富山でオールロケが行われた本作には、撮影も兼任した木村のこだわりが詰め込まれている。冒頭の木村の言葉を受け、岡田は壇上でもらい泣き。西島から差し出されたハンカチで目を押さえながら「大作さんとともにやれてよかったです」となんとか声をしぼり出した。そして「大作さんが人生を懸けて立っているのを現場でも感じていました。1本1本思いを懸けて撮る、その背中を見せてもらった気がします」と続ける。
すると西島から「最後のカットを撮り終えたとき大作さんが倒れられたんです。もう変な話、このまま……(笑)」と裏話が。木村は撮影の日はコーヒーしか飲まないと説明したうえで「みんなから離れた場所まで行って吐いたら茶色だった。血だと思って俺もいよいよ終わりかと。でもラストカットで死んだらヒット間違いなし!と思いながら寝転んじゃった(笑)」と冗談交じりに話し、「そのあと栄養ドリンクを飲んだらケロっと治った」とオチを付ける。会場に笑いを起こしたところで、木村は「いつものようにやりましょうか!」としんみりとした空気を一蹴した。

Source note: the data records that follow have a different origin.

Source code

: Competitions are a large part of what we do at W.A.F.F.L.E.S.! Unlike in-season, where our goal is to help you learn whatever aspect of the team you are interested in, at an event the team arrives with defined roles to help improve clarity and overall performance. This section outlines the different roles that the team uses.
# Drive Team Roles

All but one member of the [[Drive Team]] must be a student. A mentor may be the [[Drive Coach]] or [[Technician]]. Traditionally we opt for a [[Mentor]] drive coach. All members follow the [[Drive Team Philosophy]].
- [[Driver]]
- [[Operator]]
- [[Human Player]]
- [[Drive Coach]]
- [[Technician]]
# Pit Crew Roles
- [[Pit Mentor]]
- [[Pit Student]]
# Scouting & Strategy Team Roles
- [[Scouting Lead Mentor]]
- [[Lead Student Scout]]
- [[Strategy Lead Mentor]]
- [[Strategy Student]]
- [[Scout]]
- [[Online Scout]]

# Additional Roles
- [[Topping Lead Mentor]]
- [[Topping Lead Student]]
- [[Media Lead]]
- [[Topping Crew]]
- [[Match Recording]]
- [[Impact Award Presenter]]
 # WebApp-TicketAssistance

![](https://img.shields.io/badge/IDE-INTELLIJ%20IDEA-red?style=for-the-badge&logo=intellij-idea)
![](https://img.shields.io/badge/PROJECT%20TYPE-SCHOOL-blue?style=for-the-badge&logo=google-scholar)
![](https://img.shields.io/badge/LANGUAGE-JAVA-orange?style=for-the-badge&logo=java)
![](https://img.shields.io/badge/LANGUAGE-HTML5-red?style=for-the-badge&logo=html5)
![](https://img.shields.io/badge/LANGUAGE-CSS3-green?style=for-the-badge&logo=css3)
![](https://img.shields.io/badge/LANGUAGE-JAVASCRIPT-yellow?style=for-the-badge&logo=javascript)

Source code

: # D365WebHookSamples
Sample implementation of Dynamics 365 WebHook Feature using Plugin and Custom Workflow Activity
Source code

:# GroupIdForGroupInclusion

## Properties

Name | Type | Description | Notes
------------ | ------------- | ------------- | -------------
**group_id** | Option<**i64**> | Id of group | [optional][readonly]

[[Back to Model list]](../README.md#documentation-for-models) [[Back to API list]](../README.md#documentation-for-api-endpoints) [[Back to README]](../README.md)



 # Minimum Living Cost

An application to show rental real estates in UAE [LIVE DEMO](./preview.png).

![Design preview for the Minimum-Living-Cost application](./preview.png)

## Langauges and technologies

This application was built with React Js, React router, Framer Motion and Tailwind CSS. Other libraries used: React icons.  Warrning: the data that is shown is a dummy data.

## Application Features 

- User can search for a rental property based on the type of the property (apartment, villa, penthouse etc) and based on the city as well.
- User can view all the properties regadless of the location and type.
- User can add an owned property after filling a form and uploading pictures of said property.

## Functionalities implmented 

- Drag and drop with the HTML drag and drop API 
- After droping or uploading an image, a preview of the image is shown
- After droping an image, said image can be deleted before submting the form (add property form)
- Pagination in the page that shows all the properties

舞台挨拶では、キャスト陣が木村への思いを伝える流れに。池松は「言葉で教えてもらうこと、背中で教えてもらうこと、毎日いろいろありました」と感謝を伝えたのちに「遺作みたいな流れになってますけど大丈夫ですかね!? (映画を)お気に召さなかった方もいい感じに宣伝してもらわないと、本当に遺作になってしまうかもしれないので。よろしくお願いします」と木村への愛情をのぞかせる。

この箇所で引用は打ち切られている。